With Nick Green’s health a serious concern, Chris Woodward is back on the roster, courtesy of Junichi Tazawa, who was placed on the sixty-day DL with a mild left groin strain at about the same time he reached his innings limit for the season.  That’s one of the things I like and really respect about this organization.  We don’t rush our young stars through development.

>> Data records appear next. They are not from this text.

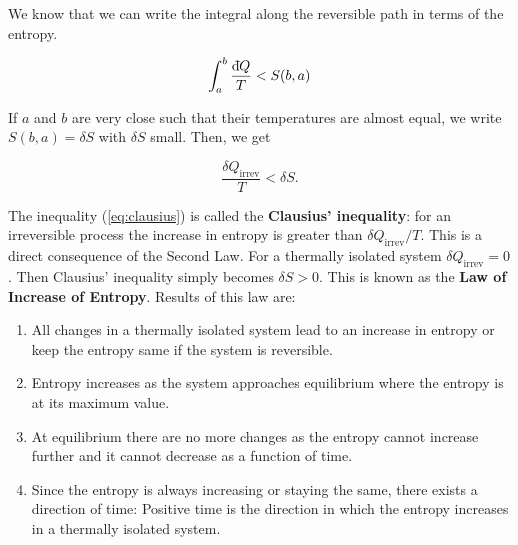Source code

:        We know that we can write the integral along the reversible path in terms of the entropy. 
        
        \begin{equation}
            \int_a^b\frac{\text{d}\hspace*{-0.13em}\bar{}\hspace*{0.1em} Q}{T} < S(b,a)
        \end{equation}
        
        If $a$ and $b$ are very close such that their temperatures are almost equal, we write $S(b,a) = \delta S$ with $\delta S$ small. Then, we get
        
        \begin{equation}
            \frac{\delta Q_\text{irrev}}{T} < \delta S.
            \label{eq:clausius}
        \end{equation}
        
        The inequality (\ref{eq:clausius}) is called the \textbf{Clausius' inequality}: for an irreversible process the increase in entropy is greater than $\delta Q_\text{irrev}/T$. This is a direct consequence of the Second Law. For a thermally isolated system $\delta Q_\text{irrev} = 0$. Then Clausius' inequality simply becomes $\delta S > 0$. This is known as the \textbf{Law of Increase of Entropy}. Results of this law are:
        \begin{enumerate}
            \item All changes in a thermally isolated system lead to an increase in entropy or keep the entropy same if the system is reversible.
            \item Entropy increases as the system approaches equilibrium where the entropy is at its maximum value. 
            \item At equilibrium there are no more changes as the entropy cannot increase further and it cannot decrease as a function of time. 
            \item Since the entropy is always increasing or staying the same, there exists a direction of time: Positive time is the direction in which the entropy increases in a thermally isolated system.
        \end{enumerate}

Good thing the Yankees are slumping right now.  We’re still five games back.  But we need as many wins as possible if we’re seriously going to overtake them in the division standings, which is still doable.  I’m telling you, this smacks of 2004, when we surged so powerfully late in the season that we barely missed the division but had all the momentum necessary to run away with a World Series.  Kansas City’s six-run sixth inning may not make it seem like it, but I think we’re definitely a force in October, regardless of last night’s complete and total implosion.  Tonight’s matchup is Paul Byrd at Zack Greinke.  We have work to do.